__WHAT YOU HAVE TO DO__
Using the material below, copy every line where "commandline" appears.
━━━ INPUT RECORDS
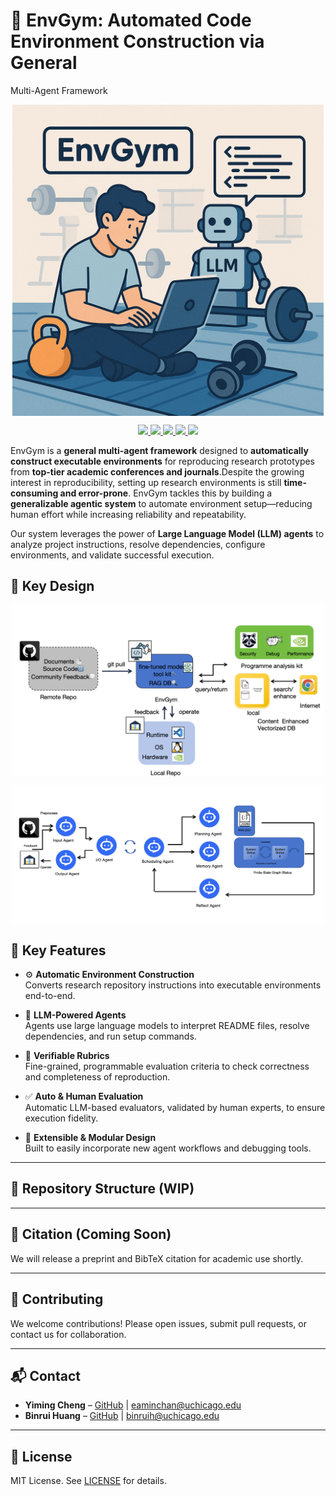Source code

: # 🤖 EnvGym: Automated Code Environment Construction via General
Multi-Agent Framework

<p align="center">
<img align="center" src="assets/title.png" width="498" />
</p>
<p align="center">
      <a href="https://github.com/EaminC/EnvGym/actions" alt="Build status">
    <img src="https://img.shields.io/github/actions/workflow/status/EaminC/EnvGym/build.yml?branch=main" />
  </a>
  <a href="https://github.com/EaminC/EnvGym/releases" alt="Latest Version">
  <img src="https://img.shields.io/github/v/release/EaminC/EnvGym?label=version" />
</a>
    <a href="https://google.github.io/styleguide/javaguide.html" alt="Code style">
        <img src="https://img.shields.io/badge/style-Google-blue" />
    </a>
    <a href="https://dl.acm.org/doi/10.1145/3600006.3613140" alt="SOSP 2023">
        <img src="https://img.shields.io/badge/2025-ICLR-8A2BE2" />
    </a>
    <a href="https://opensource.org/licenses/MIT" alt="License">
        <img src="https://img.shields.io/github/license/EaminC/EnvGym" />
    </a>
</p>

EnvGym is a **general multi-agent framework** designed to **automatically construct executable environments** for reproducing research prototypes from **top-tier academic conferences and journals**.Despite the growing interest in reproducibility, setting up research environments is still **time-consuming and error-prone**. EnvGym tackles this by building a **generalizable agentic system** to automate environment setup—reducing human effort while increasing reliability and repeatability.


Our system leverages the power of **Large Language Model (LLM) agents** to analyze project instructions, resolve dependencies, configure environments, and validate successful execution.

## 🚀 Key Design

<p align="center">
<img align="center" src="assets/Image2.jpg" width="498" />
</p>
<p align="center">
<img align="center" src="assets/Image1.jpg" width="498" />
</p>


## 🚀 Key Features

- ⚙️ **Automatic Environment Construction**  
  Converts research repository instructions into executable environments end-to-end.

- 🤖 **LLM-Powered Agents**  
  Agents use large language models to interpret README files, resolve dependencies, and run setup commands.

- 📐 **Verifiable Rubrics**  
  Fine-grained, programmable evaluation criteria to check correctness and completeness of reproduction.

- ✅ **Auto & Human Evaluation**  
  Automatic LLM-based evaluators, validated by human experts, to ensure execution fidelity.

- 🧩 **Extensible & Modular Design**  
  Built to easily incorporate new agent workflows and debugging tools.

---




## 📂 Repository Structure (WIP)

---

## 📄 Citation (Coming Soon)

We will release a preprint and BibTeX citation for academic use shortly.

---

## 🤝 Contributing

We welcome contributions! Please open issues, submit pull requests, or contact us for collaboration.

---

## 📬 Contact

- **Yiming Cheng** – [GitHub](https://github.com/EaminC) | eaminchan@uchicago.edu
- **Binrui Huang** – [GitHub](https://github.com/samloveshoneywater) | binruih@uchicago.edu

---

## 📜 License

MIT License. See [LICENSE](./LICENSE.md) for details.
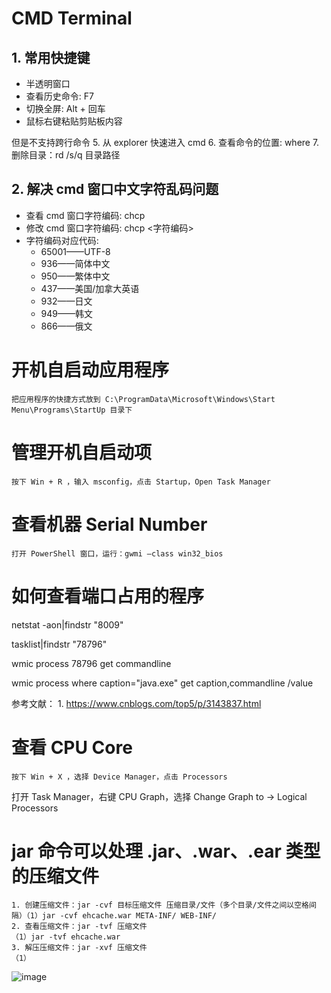 # CMD Terminal

## 1. 常用快捷键
- 半透明窗口
- 查看历史命令: F7
- 切换全屏: Alt + 回车 
- 鼠标右键粘贴剪贴板内容

但是不支持跨行命令
	5. 从 explorer 快速进入 cmd
	6. 查看命令的位置: where
	7. 删除目录：rd /s/q 目录路径
	

##  2. 解决 cmd 窗口中文字符乱码问题
- 查看 cmd 窗口字符编码: chcp 
- 修改 cmd 窗口字符编码: chcp <字符编码>
- 字符编码对应代码:
	- 65001——UTF-8
	- 936——简体中文
	- 950——繁体中文
	- 437——美国/加拿大英语
	- 932——日文
	- 949——韩文
	- 866——俄文

# 开机自启动应用程序
    把应用程序的快捷方式放到 C:\ProgramData\Microsoft\Windows\Start Menu\Programs\StartUp 目录下
# 管理开机自启动项
    按下 Win + R ，输入 msconfig，点击 Startup，Open Task Manager
# 查看机器 Serial Number
    打开 PowerShell 窗口，运行：gwmi –class win32_bios

# 如何查看端口占用的程序
netstat -aon|findstr "8009"

tasklist|findstr "78796"

wmic process 78796 get commandline


wmic process where caption="java.exe" get caption,commandline /value

参考文献：
	1. https://www.cnblogs.com/top5/p/3143837.html

# 查看 CPU Core 
    按下 Win + X ，选择 Device Manager，点击 Processors
    

 
   打开 Task Manager，右键 CPU Graph，选择 Change Graph to -> Logical Processors


# jar 命令可以处理 .jar、.war、.ear 类型的压缩文件
	1. 创建压缩文件：jar -cvf 目标压缩文件 压缩目录/文件（多个目录/文件之间以空格间隔）（1）jar -cvf ehcache.war META-INF/ WEB-INF/
	2. 查看压缩文件：jar -tvf 压缩文件
	（1）jar -tvf ehcache.war 
	3. 解压压缩文件：jar -xvf 压缩文件
	（1）
	
![image](https://user-images.githubusercontent.com/7236807/170800891-1be7a03c-e98d-402b-8cea-29dc967ad6af.png)
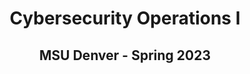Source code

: <h1 style="text-align: center;">Cybersecurity Operations I</h1>
<h2 style="text-align: center;">MSU Denver - Spring 2023</h2>
<br>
━━━━━━
__RESPONSE TO THIS EXERCISE__
wmic process 78796 get commandline
wmic process where caption="java.exe" get caption,commandline /value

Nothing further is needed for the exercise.